Als sie nach Hause kamen, schlief Frankie fest und ebenso das Kätzchen, das zusammengerollt auf dem Federbett am Fußende des Bettes lag. Nachdem sie etwas zu Abend gegessen hatten, stellte Owen, obwohl es bereits nach elf Uhr war, den Baum in einen großen Blumentopf, der schon öfter dem gleichen Zweck gedient hatte, und Nora holte eine Schachtel mit glitzerndem Baumschmuck von dem Platz, an dem er seit dem letzten Weihnachtsfest verstaut lag - Kugeln aus versilbertem, vergoldetem oder bemaltem Glas, Vögel. Schmetterlinge und Sterne. Einige dieser Dinge hatten bereits bei drei Weihnachtsfesten gedient, und obgleich manche ihren Glanz ein wenig eingebüßt hatten, waren doch die meisten so gut wie neu. Neben diesen Sachen und dem heute Abend gekauften Spielzeug war noch eine Schachtel mit Knallbonbons da und eine mit kleinen farbigen Wachskerzen, die beide zu den Dingen gehörten, die sie vom Kaufmann für das Weihnachtsspargeld erhalten hatten, dazu noch viele bunte Tüten mit Süßigkeiten sowie eine Anzahl Spielsachen und Tiere aus Zuckerwerk und Schokolade, von denen sie seit mehreren Wochen jeweils zwei oder drei auf einmal gekauft und für diesen Tag
zurückgelegt hatten. Für jedes Kind, das kommen sollte, war etwas Passendes da, außer für Bert White. Sie hatten beabsichtigt, mit ihren Einkäufen heute Abend ein Taschenmesser zu sechs Pence für ihn zu erwerben; da sie sich das jedoch nicht leisten konnten, beschloss Owen, ihm einen Satz alter Marmorierkämme aus Stahl zu schenken, die sich der Junge, wie Owen wusste, häufig gewünscht hatte.

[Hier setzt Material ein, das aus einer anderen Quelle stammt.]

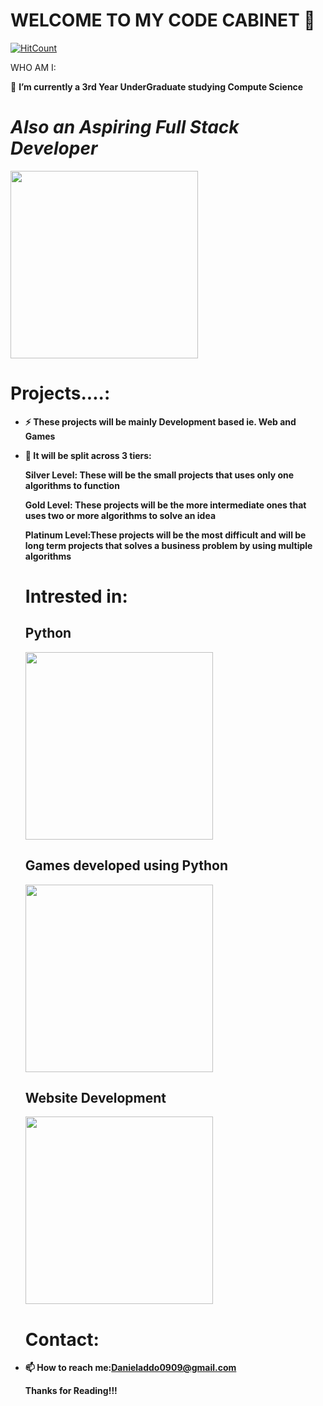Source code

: 
<h1><strong>WELCOME TO MY CODE  CABINET 👋</strong></h1>

[![HitCount](http://hits.dwyl.com/D4N18L/D4N18L.svg)](http://hits.dwyl.com/D4N18L/D4N18L)

  WHO AM I:

  🔭 <b>I’m currently a 3rd Year UnderGraduate studying Compute Science</b>
 <br>

  <div text-align= "center" padding="1px">
    <h1><em><b>Also an Aspiring Full Stack Developer</em></h1>
      <img src = "https://media.giphy.com/media/3kwdmZotV1NwOP1dsN/giphy.gif" text-align = "center" width="300">
  </div>
  
  <!--Projects-->
  <div class = "header" text-align= "center" padding="1px">
    <h1> Projects....:</h1>
  </div>

- ⚡ These projects will be mainly Development based ie. Web and Games

- 💬 It will be split across 3 tiers:

  Silver Level: These will be the small projects that uses only one algorithms to function
  
  
  Gold Level: These projects will be the more intermediate ones that uses  two or more algorithms to solve an idea
  
 
  Platinum Level:These projects will be the most difficult and will be long term projects that solves a business problem by using multiple algorithms 
  
 
    <!-- Sections I am Intrested in -->
  <div class = "header" text-align= "center" padding="1px">
    <h1>Intrested in:</h1>
  </div>
  
  <div class ="container">
  <div class="left-col">
          
  <div class="center-col">
              <h2>Python </h2>
    <img src = "https://media.giphy.com/media/UcK7JalnjCz0k/giphy.gif" text-align = "center" width="300">
     </div>
     
  <div class="right-col">
              <h2>Games developed using Python</h2>
     <img src = "https://media.giphy.com/media/agdrwb239dy6Y/giphy.gif" text-align = "center" width="300">
     </div>
     
     <h2>Website Development</h2>
    <img src = "https://media.giphy.com/media/fAnzw6YK33jMwzp5wp/giphy.gifhttps://media.giphy.com/media/fAnzw6YK33jMwzp5wp/giphy.gif" text-align = "center" width="300">
     </div>
     </div>
              

 
  
  <div class = "header" text-align= "center" padding="1px">
    <h1> Contact:</h1>
  </div>
 
- 📫 How to reach me:Danieladdo0909@gmail.com

  Thanks for Reading!!!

Die dieses Werkzeug enthaltende Blechschachtel wurde also in rotes Seidenpapier gehüllt und mit den übrigen Sachen an den Baum gehängt.
Sie gingen so leise wie möglich umher, um die Leute nicht zu stören, die in den Zimmern unter ihnen schliefen; denn schon lange, ehe sie fertig waren, hatten sich die übrigen Hausbewohner zur Ruhe begeben, und in den verlassenen Straßen draußen herrschte Schweigen. Während sie die letzte Hand an ihr Werk legten, wurde die tiefe Stille der Nacht plötzlich durch die Stimmen eines Chors unterbrochen, der Weihnachtslieder sang.

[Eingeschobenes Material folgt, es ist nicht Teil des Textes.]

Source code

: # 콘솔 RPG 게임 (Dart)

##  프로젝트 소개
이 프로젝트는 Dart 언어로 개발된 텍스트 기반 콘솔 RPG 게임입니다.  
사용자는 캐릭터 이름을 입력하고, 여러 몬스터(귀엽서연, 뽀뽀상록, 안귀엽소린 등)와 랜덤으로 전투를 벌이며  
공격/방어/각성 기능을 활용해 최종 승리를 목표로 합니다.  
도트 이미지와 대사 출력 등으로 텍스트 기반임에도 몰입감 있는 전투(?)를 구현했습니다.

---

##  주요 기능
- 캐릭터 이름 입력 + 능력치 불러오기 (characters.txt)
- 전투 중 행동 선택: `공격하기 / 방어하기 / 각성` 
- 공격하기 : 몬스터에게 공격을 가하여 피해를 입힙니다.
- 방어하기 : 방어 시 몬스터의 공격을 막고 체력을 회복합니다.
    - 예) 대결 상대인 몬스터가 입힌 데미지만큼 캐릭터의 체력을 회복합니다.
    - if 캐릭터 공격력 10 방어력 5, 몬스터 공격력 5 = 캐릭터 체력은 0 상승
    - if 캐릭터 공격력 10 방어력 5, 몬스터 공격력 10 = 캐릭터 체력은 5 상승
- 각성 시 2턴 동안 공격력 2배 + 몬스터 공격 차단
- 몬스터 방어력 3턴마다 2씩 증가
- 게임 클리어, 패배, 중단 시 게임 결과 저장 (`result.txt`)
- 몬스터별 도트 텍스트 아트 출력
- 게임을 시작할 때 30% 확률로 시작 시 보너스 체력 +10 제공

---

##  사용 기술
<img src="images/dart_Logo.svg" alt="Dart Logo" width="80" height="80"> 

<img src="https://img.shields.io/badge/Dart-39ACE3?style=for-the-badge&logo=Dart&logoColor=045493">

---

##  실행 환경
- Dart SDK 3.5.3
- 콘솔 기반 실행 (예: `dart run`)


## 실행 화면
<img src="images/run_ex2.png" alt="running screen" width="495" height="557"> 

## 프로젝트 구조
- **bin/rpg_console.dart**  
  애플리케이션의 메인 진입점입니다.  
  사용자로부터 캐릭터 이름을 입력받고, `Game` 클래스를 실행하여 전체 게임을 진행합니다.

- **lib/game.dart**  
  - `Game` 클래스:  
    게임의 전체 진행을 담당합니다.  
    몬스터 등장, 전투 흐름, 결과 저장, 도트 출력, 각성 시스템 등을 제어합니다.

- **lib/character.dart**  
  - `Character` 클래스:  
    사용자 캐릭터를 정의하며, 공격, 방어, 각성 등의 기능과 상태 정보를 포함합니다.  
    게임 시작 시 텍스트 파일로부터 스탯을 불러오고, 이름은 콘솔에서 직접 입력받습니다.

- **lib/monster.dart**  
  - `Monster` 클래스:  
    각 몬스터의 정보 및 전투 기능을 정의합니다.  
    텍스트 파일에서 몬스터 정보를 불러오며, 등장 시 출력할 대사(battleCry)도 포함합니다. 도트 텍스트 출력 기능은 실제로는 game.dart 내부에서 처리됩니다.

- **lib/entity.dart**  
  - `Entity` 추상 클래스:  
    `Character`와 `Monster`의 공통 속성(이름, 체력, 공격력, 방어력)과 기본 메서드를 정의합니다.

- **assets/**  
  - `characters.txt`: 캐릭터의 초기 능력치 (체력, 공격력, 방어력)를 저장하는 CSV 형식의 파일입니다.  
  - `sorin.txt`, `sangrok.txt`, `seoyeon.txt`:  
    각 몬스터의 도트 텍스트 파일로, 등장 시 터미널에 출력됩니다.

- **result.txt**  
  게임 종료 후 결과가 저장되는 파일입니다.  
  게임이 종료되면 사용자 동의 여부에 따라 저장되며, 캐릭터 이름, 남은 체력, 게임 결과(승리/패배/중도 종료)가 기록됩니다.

Bei diesen Klängen wurden die beiden von Erinnerungen an andere, glücklichere Zeiten überwältigt, und impulsiv streckte Nora Owen ihre Hand entgegen, der sie eng an sich zog.
Sie waren seit etwas über acht Jahren verheiratet, und obwohl sie während der ganzen Zeit niemals frei von Sorgen um die Zukunft gewesen waren, hatten sie doch an keinem vorhergehenden Weihnachtsfest solche Armut gelitten wie diesmal. Während der letzten Jahre waren die Perioden der Arbeitslosigkeit nach und nach immer häufiger und länger geworden, und der von Owen zu Beginn des Jahres unternommene Versuch, in einer anderen Stadt Arbeit zu finden, hatte nur dazu geführt, sie in noch größere Armut zu stürzen als zuvor. Trotzdem aber gab es viel, wofür sie dankbar sein mussten; arm, wie sie waren, ging es ihnen doch bedeutend besser als vielen Tausenden anderer Menschen; sie hatten noch immer Nahrung und Unterkunft, sie hatten einander und den Jungen.
Ehe sie zu Bett gingen, trug Owen den Baum in Frankies Schlafzimmer und stellte ihn so, dass der Junge ihn in all seiner glitzernden Pracht erblicken konnte, sobald er am Weihnachtsmorgen erwachte.